Exercise description. All entries need to be written out verbatim, with pictures omitted.

Stored data
************
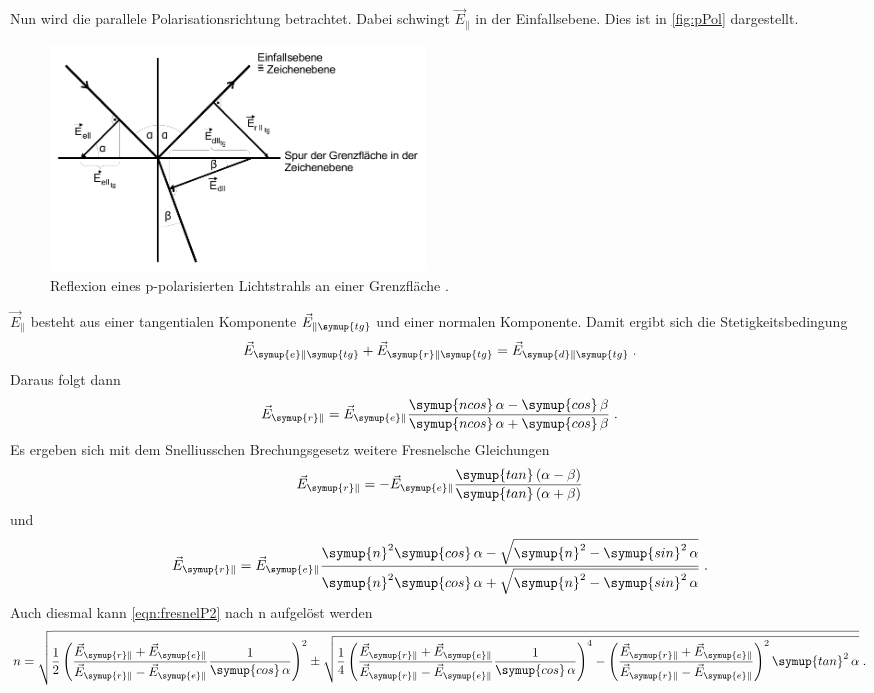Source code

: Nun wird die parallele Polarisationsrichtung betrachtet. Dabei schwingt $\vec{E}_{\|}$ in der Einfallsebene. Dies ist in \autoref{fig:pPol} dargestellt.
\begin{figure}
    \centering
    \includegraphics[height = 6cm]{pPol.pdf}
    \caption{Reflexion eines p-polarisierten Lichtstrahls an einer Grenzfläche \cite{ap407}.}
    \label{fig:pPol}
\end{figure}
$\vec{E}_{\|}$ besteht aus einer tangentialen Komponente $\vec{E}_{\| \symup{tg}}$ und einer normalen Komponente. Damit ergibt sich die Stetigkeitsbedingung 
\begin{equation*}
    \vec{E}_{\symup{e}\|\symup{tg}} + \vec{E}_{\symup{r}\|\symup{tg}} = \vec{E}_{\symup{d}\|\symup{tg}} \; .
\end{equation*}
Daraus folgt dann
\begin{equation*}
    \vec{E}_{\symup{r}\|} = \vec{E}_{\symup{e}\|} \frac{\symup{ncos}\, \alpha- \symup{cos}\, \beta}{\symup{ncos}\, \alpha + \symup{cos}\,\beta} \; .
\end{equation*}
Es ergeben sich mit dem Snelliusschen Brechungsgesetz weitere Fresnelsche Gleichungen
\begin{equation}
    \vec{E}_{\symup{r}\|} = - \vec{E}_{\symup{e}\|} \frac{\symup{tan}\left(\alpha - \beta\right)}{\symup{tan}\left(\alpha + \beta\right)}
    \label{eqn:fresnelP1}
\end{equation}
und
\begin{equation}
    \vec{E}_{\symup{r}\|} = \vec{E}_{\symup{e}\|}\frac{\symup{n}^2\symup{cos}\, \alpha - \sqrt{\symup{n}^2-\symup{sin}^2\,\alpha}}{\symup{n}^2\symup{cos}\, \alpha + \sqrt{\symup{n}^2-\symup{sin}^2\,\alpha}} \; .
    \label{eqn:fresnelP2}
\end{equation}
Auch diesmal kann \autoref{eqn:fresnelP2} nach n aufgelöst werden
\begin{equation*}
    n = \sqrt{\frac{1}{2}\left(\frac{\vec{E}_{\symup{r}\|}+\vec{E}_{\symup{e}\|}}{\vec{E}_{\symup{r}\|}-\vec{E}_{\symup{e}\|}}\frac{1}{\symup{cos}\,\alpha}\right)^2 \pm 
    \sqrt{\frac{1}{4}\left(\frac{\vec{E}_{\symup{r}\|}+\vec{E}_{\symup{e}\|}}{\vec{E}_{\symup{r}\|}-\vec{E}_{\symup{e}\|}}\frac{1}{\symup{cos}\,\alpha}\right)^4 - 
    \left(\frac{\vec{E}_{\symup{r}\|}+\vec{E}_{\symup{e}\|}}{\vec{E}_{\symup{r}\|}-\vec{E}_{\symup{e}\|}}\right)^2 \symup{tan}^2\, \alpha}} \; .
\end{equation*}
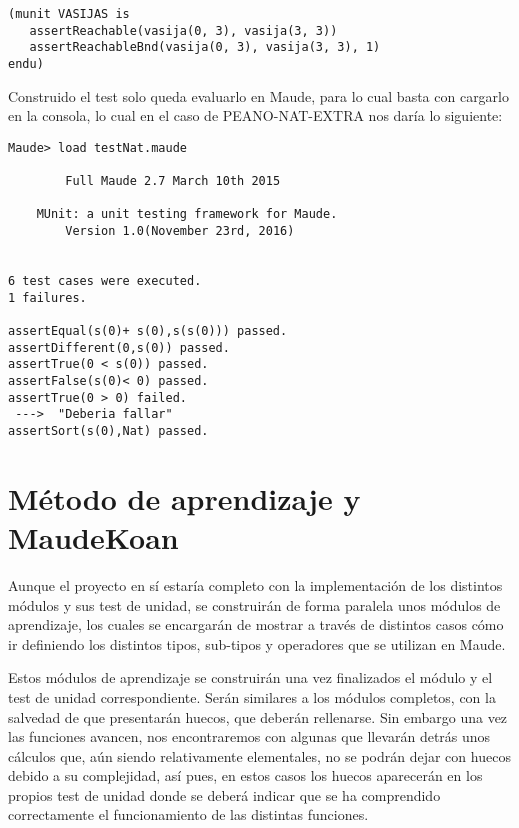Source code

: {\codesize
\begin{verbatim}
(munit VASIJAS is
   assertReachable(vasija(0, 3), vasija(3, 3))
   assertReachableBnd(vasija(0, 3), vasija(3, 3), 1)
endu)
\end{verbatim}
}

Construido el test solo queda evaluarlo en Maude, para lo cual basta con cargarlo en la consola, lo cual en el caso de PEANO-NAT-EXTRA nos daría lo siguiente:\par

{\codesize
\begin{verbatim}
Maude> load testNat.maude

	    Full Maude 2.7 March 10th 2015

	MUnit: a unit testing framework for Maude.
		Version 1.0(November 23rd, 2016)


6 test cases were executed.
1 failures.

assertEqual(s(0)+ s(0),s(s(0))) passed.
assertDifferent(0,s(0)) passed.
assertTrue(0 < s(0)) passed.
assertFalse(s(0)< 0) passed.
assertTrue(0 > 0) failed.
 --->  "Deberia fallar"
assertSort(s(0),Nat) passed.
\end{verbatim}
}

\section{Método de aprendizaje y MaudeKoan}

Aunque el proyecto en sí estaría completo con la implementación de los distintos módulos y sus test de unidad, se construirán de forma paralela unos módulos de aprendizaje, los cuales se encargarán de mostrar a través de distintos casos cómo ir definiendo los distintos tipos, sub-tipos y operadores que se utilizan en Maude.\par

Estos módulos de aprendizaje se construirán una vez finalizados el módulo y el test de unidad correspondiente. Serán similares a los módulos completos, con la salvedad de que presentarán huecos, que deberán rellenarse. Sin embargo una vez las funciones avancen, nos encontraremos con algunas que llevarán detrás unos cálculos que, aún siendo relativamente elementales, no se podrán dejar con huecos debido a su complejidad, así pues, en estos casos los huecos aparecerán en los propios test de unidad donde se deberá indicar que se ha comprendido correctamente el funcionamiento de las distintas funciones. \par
************
Solution below.
Source code

: Nun wird die parallele Polarisationsrichtung betrachtet. Dabei schwingt $\vec{E}_{\|}$ in der Einfallsebene. Dies ist in \autoref{fig:pPol} dargestellt.
\begin{figure}
    \centering
    \includegraphics[height = 6cm]{pPol.pdf}
    \caption{Reflexion eines p-polarisierten Lichtstrahls an einer Grenzfläche \cite{ap407}.}
    \label{fig:pPol}
\end{figure}
$\vec{E}_{\|}$ besteht aus einer tangentialen Komponente $\vec{E}_{\| \symup{tg}}$ und einer normalen Komponente. Damit ergibt sich die Stetigkeitsbedingung 
\begin{equation*}
    \vec{E}_{\symup{e}\|\symup{tg}} + \vec{E}_{\symup{r}\|\symup{tg}} = \vec{E}_{\symup{d}\|\symup{tg}} \; .
\end{equation*}
Daraus folgt dann
\begin{equation*}
    \vec{E}_{\symup{r}\|} = \vec{E}_{\symup{e}\|} \frac{\symup{ncos}\, \alpha- \symup{cos}\, \beta}{\symup{ncos}\, \alpha + \symup{cos}\,\beta} \; .
\end{equation*}
Es ergeben sich mit dem Snelliusschen Brechungsgesetz weitere Fresnelsche Gleichungen
\begin{equation}
    \vec{E}_{\symup{r}\|} = - \vec{E}_{\symup{e}\|} \frac{\symup{tan}\left(\alpha - \beta\right)}{\symup{tan}\left(\alpha + \beta\right)}
    \label{eqn:fresnelP1}
\end{equation}
und
\begin{equation}
    \vec{E}_{\symup{r}\|} = \vec{E}_{\symup{e}\|}\frac{\symup{n}^2\symup{cos}\, \alpha - \sqrt{\symup{n}^2-\symup{sin}^2\,\alpha}}{\symup{n}^2\symup{cos}\, \alpha + \sqrt{\symup{n}^2-\symup{sin}^2\,\alpha}} \; .
    \label{eqn:fresnelP2}
\end{equation}
Auch diesmal kann \autoref{eqn:fresnelP2} nach n aufgelöst werden
\begin{equation*}
    n = \sqrt{\frac{1}{2}\left(\frac{\vec{E}_{\symup{r}\|}+\vec{E}_{\symup{e}\|}}{\vec{E}_{\symup{r}\|}-\vec{E}_{\symup{e}\|}}\frac{1}{\symup{cos}\,\alpha}\right)^2 \pm 
    \sqrt{\frac{1}{4}\left(\frac{\vec{E}_{\symup{r}\|}+\vec{E}_{\symup{e}\|}}{\vec{E}_{\symup{r}\|}-\vec{E}_{\symup{e}\|}}\frac{1}{\symup{cos}\,\alpha}\right)^4 - 
    \left(\frac{\vec{E}_{\symup{r}\|}+\vec{E}_{\symup{e}\|}}{\vec{E}_{\symup{r}\|}-\vec{E}_{\symup{e}\|}}\right)^2 \symup{tan}^2\, \alpha}} \; .
\end{equation*}
Source code

: {\codesize
\begin{verbatim}
(munit VASIJAS is
   assertReachable(vasija(0, 3), vasija(3, 3))
   assertReachableBnd(vasija(0, 3), vasija(3, 3), 1)
endu)
\end{verbatim}
}

Construido el test solo queda evaluarlo en Maude, para lo cual basta con cargarlo en la consola, lo cual en el caso de PEANO-NAT-EXTRA nos daría lo siguiente:\par

{\codesize
\begin{verbatim}
Maude> load testNat.maude

	    Full Maude 2.7 March 10th 2015

	MUnit: a unit testing framework for Maude.
		Version 1.0(November 23rd, 2016)


6 test cases were executed.
1 failures.

assertEqual(s(0)+ s(0),s(s(0))) passed.
assertDifferent(0,s(0)) passed.
assertTrue(0 < s(0)) passed.
assertFalse(s(0)< 0) passed.
assertTrue(0 > 0) failed.
 --->  "Deberia fallar"
assertSort(s(0),Nat) passed.
\end{verbatim}
}

\section{Método de aprendizaje y MaudeKoan}

Aunque el proyecto en sí estaría completo con la implementación de los distintos módulos y sus test de unidad, se construirán de forma paralela unos módulos de aprendizaje, los cuales se encargarán de mostrar a través de distintos casos cómo ir definiendo los distintos tipos, sub-tipos y operadores que se utilizan en Maude.\par

Estos módulos de aprendizaje se construirán una vez finalizados el módulo y el test de unidad correspondiente. Serán similares a los módulos completos, con la salvedad de que presentarán huecos, que deberán rellenarse. Sin embargo una vez las funciones avancen, nos encontraremos con algunas que llevarán detrás unos cálculos que, aún siendo relativamente elementales, no se podrán dejar con huecos debido a su complejidad, así pues, en estos casos los huecos aparecerán en los propios test de unidad donde se deberá indicar que se ha comprendido correctamente el funcionamiento de las distintas funciones. \par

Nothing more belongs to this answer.